Через несколько дней мы возвратились на виллу. Мать сказала мне, что ребенок должен будет остаться в больнице для дальнейшего ухода. Я не возражала, пытаясь прийти в себя. Прошел месяц, был конец мая, если я правильно помню, когда мать сообщила, что пора возвращаться в Краков. Без ребенка. Тут я опять уверилась, что ребенок умер, иначе как бы мы его оставили? Я знала, что в течение всего месяца мать неоднократно посещала больницу, где, возможно, оставался ребенок, но она никогда не звала меня с собой. Я была инертна, покорна, и мы возвратились в Краков.
В сентябре мать объявила, что она возвращается, чтобы забрать ребенка и перевезти его в Швейцарию, где есть возможность сделать операцию. Она объяснила, что появилась надежда на выживание ребенка. Сегодня, когда я знаю, что она потом сделала, я думаю, что она испытывала меня в тот день, пытаясь понять мои чувства к ребенку. Я думаю, она пыталась решить. Должна ли она отдать девочку или нет? Да, она явно колебалась, потому что я никогда прежде не видела свою мать со взглядом одновременно напуганным и угрожающим. Но, конечно же, я не знала, что она задумала, иначе попыталась бы удержать ее. Но я ничего не знала.
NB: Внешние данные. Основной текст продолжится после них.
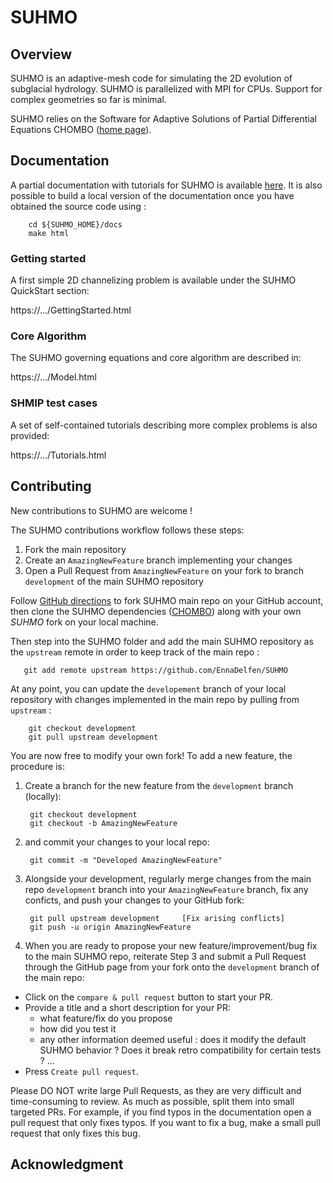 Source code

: # SUHMO


## Overview

SUHMO is an adaptive-mesh code for simulating the 2D evolution of subglacial hydrology. SUHMO is parallelized with MPI for CPUs. 
Support for complex geometries so far is minimal.

SUHMO relies on the Software for Adaptive Solutions of Partial Differential Equations CHOMBO 
([home page](https://commons.lbl.gov/display/chombo/Chombo+-+Software+for+Adaptive+Solutions+of+Partial+Differential+Equations)).

## Documentation

A partial documentation with tutorials for SUHMO is available [here](https://??/).
It is also possible to build a local version of the documentation once you have obtained the source code using :

        cd ${SUHMO_HOME}/docs
        make html

### Getting started

A first simple 2D channelizing problem is available under the SUHMO QuickStart section:

https://.../GettingStarted.html

### Core Algorithm

The SUHMO governing equations and core algorithm are described in:

https://.../Model.html

### SHMIP test cases

A set of self-contained tutorials describing more complex problems is also provided:

https://.../Tutorials.html

## Contributing

New contributions to SUHMO are welcome !

The SUHMO contributions workflow follows these steps:
1. Fork the main repository
2. Create an `AmazingNewFeature` branch implementing your changes 
3. Open a Pull Request from `AmazingNewFeature` on your fork to branch `development` of the main SUHMO repository

Follow [GitHub directions](https://docs.github.com/en/free-pro-team@latest/github/getting-started-with-github/fork-a-repo) 
to fork SUHMO main repo on your GitHub account, then clone the SUHMO dependencies 
([CHOMBO](https://github.com/EnnaDelfen/Chombo_3.2/tree/feature_SUHMO)) along with your own *SUHMO* fork on your local machine.

Then step into the SUHMO folder and add the main SUHMO repository as the `upstream` remote in order to keep track of the main repo :

       git add remote upstream https://github.com/EnnaDelfen/SUHMO

At any point, you can update the `developement` branch of your local repository with changes implemented in the main repo by pulling from `upstream` : 

        git checkout development
        git pull upstream development

You are now free to modify your own fork! To add a new feature, the procedure is:

1. Create a branch for the new feature from the `development` branch (locally):

        git checkout development 
        git checkout -b AmazingNewFeature

2. and commit your changes to your local repo: 

        git commit -m "Developed AmazingNewFeature"

3. Alongside your development, regularly merge changes from the main repo `development` branch into your `AmazingNewFeature` branch,
fix any conficts, and push your changes to your GitHub fork:
   
        git pull upstream development     [Fix arising conflicts]
        git push -u origin AmazingNewFeature 

4. When you are ready to propose your new feature/improvement/bug fix to the main SUHMO repo, reiterate Step 3 and submit a Pull Request through the GitHub page from your fork onto the `development` branch of the main repo:

 - Click on the ``compare & pull request`` button to start your PR.
 - Provide a title and a short description for your PR:
   * what feature/fix do you propose
   * how did you test it
   * any other information deemed useful : does it modify the default SUHMO behavior ? Does it break retro compatibility for certain tests ? ...
 - Press ``Create pull request``.

Please DO NOT write large Pull Requests, as they are very difficult and time-consuming to review.
As much as possible, split them into small targeted PRs.
For example, if you find typos in the documentation open a pull request that only fixes typos.
If you want to fix a bug, make a small pull request that only fixes this bug.

## Acknowledgment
— Не знала? Нет, ты, возможно, «не знала, что она задумала», но сколько месяцев прошло к тому времени? Четыре? Пять? Почему ты ничего не делала?
— Если ты до сих пор ничего не понял из того, что я рассказала, Януш, то дальше объяснять бессмысленно, ты никогда не поймешь. Я поделилась с тобой всем, что помнила. И не пытаюсь оправдаться.
Ей хотелось, чтобы он подошел, обнял ее, но он направился к высоким окнам, распахнул их шире, зажег сигарету, одной ногой оперся на маленький деревянный табурет, который использует Баська, когда моет стекла. Держа сигарету между большим и указательным пальцами, он глубоко затянулся, красный огонек — единственный свет в комнате. Когда он поворачивал голову налево, выдохнуть дым уголком рта, речной бриз заносил его обратно, рисуя причудливые узоры над головой.
— Лютеция. Город Света темен, как могила.
— О чем ты?
— Лютеция. Так римляне назвали этот город. Париж без света невероятен.
— Ты покончил со мной?
— На сегодняшний вечер или вообще?
— Начнем с вечера.
— Княгиня устала от неприятных разговоров?
— Сарказм тебе не идет, Януш.
Пропустив реплику мимо ушей, Януш подошел к дивану, на котором сидела Анжелика, схватил ее за плечи.
— Ну, давай поговорим о чем-нибудь еще, дорогая. Где бы ты хотела поужинать сегодня вечером? Кстати, а где будет ужинать твоя дочь, Анжелика?
— Ты несправедлив.
— Нет. Все просто. Предельно просто, мадам.